Being that this tool is so important, it is also important that nail technicians thoroughly understand just what nail brushes can do in order to choose the one that I best for them. You can probably know the difference between a flat brush and a round brush, and that you should clean your brush when you are done using it. But what do nail technicians do to their brush to make them work even better, how do they care for them to extend their lifespans, and what should you never, ever do to your brush?
NAIL BRUSH HAVE HUMBLE NAIL BEGINNINGS
Before nail manufacturers began making brushes specifically for nail services, nail technicians use small paint brushes purchased from art stores, says Bob Upshaw, president of Kupa Inc. (Buena Park Calif.). “The problem with those brushes is that they weren’t geared for the nail industry. Because of the type of glue to hold them together, the bristle would fall out,” he says. Some glues that hold the hairs in the ferrule [the metal connector between the bristle and he handle] are in monomer or acetone, according to Upshaw. “When that glue dissolves, the hairs begin to come out,” says Upshaw.
These were round brushes with pointed tips. They are still popular today because that was the basic shape available when acrylics first became popular. “I prefer round brushes because they are what I am used to using,” says Barbara Griggs, owner of Nail Visions Salon in Pasadena, Md., and an educator for Creative Nail Design Systems (Vista, Calif.).

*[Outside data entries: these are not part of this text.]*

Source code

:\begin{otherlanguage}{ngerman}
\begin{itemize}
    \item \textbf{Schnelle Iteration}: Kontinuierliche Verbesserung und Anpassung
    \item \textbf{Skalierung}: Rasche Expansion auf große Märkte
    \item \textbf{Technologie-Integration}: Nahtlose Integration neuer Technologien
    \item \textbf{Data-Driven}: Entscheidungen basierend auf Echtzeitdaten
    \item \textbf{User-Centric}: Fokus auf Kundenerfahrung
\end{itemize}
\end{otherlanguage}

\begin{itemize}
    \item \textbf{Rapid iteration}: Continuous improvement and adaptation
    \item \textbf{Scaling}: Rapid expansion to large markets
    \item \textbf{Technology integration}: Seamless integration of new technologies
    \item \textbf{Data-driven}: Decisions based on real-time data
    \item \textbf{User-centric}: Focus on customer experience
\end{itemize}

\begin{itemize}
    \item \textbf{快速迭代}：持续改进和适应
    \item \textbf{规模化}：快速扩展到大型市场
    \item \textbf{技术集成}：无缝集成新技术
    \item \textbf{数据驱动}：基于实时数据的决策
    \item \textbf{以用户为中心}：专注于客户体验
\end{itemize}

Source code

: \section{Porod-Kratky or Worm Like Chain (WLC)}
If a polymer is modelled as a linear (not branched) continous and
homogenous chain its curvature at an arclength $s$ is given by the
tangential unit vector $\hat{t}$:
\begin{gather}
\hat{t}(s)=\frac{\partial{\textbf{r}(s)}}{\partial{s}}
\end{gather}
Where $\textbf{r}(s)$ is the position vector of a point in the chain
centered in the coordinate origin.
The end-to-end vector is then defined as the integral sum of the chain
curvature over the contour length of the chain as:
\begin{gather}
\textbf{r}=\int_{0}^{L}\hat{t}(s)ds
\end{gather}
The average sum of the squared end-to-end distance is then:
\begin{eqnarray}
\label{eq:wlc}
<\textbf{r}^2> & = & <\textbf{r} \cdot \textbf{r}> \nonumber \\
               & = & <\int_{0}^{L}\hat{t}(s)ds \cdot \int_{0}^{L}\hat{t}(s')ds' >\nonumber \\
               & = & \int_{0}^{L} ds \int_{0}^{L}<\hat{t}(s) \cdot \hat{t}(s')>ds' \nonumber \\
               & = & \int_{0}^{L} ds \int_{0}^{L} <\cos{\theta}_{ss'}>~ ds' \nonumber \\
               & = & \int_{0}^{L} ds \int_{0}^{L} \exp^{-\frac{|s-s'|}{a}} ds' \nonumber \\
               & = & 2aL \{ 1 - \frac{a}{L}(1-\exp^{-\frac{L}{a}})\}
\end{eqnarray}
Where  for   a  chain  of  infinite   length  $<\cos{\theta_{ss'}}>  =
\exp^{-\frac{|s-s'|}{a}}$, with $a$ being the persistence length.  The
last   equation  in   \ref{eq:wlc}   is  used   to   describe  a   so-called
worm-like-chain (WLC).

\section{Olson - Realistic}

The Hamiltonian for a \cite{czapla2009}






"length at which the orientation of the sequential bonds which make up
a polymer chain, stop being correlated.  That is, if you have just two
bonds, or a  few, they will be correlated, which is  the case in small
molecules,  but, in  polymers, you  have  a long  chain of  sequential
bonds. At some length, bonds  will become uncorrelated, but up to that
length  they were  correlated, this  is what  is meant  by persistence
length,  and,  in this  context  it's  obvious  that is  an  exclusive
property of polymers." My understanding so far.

Rounds, as they are called, are what schools used to teach beginners how to use acrylic. Many manufacturers recommend using a round brush as well. Round brushes are good for blending and getting into small corners, Griggs says.
Nail manufacturers stepped in about eight years ago and customized brushes to satisfy nail technicians’ needs, which are quite different from the needs of painters. First came flat brushes, which were designed to be used primarily with gels; they are also recommended for use with products with a lower than normal liquid-to-powder ratio. “Flat brushes also are ideal for harder polymer products,” says Kym Lee, founder and CEO of Galaxy Nail Products (Corona, Calif.). Explains Upshaw, “They are not as popular as the pother brushes available to nail technicians, but flats work very well with gels and for fills.”
Sheryl Macauley, owner of The Nail Resort in Bakersfield, Calif., and winning nail competitor, says, “I know people who love them [flat brushes] fir fills, but they aren’t popular anymore. Flat brushes are short; they are not good for painting or pulling product,” she explains.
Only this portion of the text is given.